Scan the data below and work out how many of its lines contain the word "steps". Give only that number.
===== Exercise material
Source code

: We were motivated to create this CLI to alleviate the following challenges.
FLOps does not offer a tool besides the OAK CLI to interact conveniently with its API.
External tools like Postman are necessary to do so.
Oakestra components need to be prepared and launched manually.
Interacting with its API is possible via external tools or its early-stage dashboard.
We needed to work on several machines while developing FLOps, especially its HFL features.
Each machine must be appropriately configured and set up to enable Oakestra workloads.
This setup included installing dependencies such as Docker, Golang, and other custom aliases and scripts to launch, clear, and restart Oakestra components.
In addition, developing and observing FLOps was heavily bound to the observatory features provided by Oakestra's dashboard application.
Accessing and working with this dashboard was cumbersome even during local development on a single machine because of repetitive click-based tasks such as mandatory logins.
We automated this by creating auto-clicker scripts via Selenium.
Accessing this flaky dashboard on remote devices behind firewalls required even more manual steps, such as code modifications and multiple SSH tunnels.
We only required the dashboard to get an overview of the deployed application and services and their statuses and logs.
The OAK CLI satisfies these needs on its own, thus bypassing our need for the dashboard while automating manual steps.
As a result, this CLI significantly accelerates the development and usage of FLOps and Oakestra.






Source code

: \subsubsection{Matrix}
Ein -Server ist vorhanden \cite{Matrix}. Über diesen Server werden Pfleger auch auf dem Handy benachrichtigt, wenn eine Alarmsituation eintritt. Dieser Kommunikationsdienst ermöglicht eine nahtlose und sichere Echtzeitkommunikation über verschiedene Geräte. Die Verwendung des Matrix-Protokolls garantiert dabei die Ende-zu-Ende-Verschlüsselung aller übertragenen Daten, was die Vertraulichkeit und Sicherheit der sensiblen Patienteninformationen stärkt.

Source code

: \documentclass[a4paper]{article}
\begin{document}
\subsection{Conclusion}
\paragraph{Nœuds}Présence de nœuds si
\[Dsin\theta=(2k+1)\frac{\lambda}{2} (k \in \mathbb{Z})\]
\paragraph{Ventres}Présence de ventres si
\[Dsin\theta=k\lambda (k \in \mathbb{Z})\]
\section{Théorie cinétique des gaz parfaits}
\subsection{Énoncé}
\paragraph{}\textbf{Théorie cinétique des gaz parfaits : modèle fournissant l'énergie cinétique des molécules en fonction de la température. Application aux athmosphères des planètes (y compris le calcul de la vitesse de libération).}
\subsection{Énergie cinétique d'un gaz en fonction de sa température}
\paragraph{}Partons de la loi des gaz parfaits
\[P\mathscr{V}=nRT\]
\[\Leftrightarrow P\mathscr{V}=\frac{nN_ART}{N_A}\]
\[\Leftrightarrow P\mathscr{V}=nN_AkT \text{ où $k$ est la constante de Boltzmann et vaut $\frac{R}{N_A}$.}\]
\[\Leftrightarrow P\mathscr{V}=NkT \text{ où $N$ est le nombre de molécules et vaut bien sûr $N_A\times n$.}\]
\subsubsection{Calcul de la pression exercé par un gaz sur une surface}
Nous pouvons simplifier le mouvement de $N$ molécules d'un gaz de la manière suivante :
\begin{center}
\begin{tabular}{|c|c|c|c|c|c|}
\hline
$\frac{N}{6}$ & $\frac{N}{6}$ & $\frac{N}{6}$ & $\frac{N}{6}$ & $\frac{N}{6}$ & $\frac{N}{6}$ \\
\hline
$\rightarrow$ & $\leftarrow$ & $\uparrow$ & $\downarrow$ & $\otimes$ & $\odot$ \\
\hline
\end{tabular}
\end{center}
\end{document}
==========
_Finished task_
2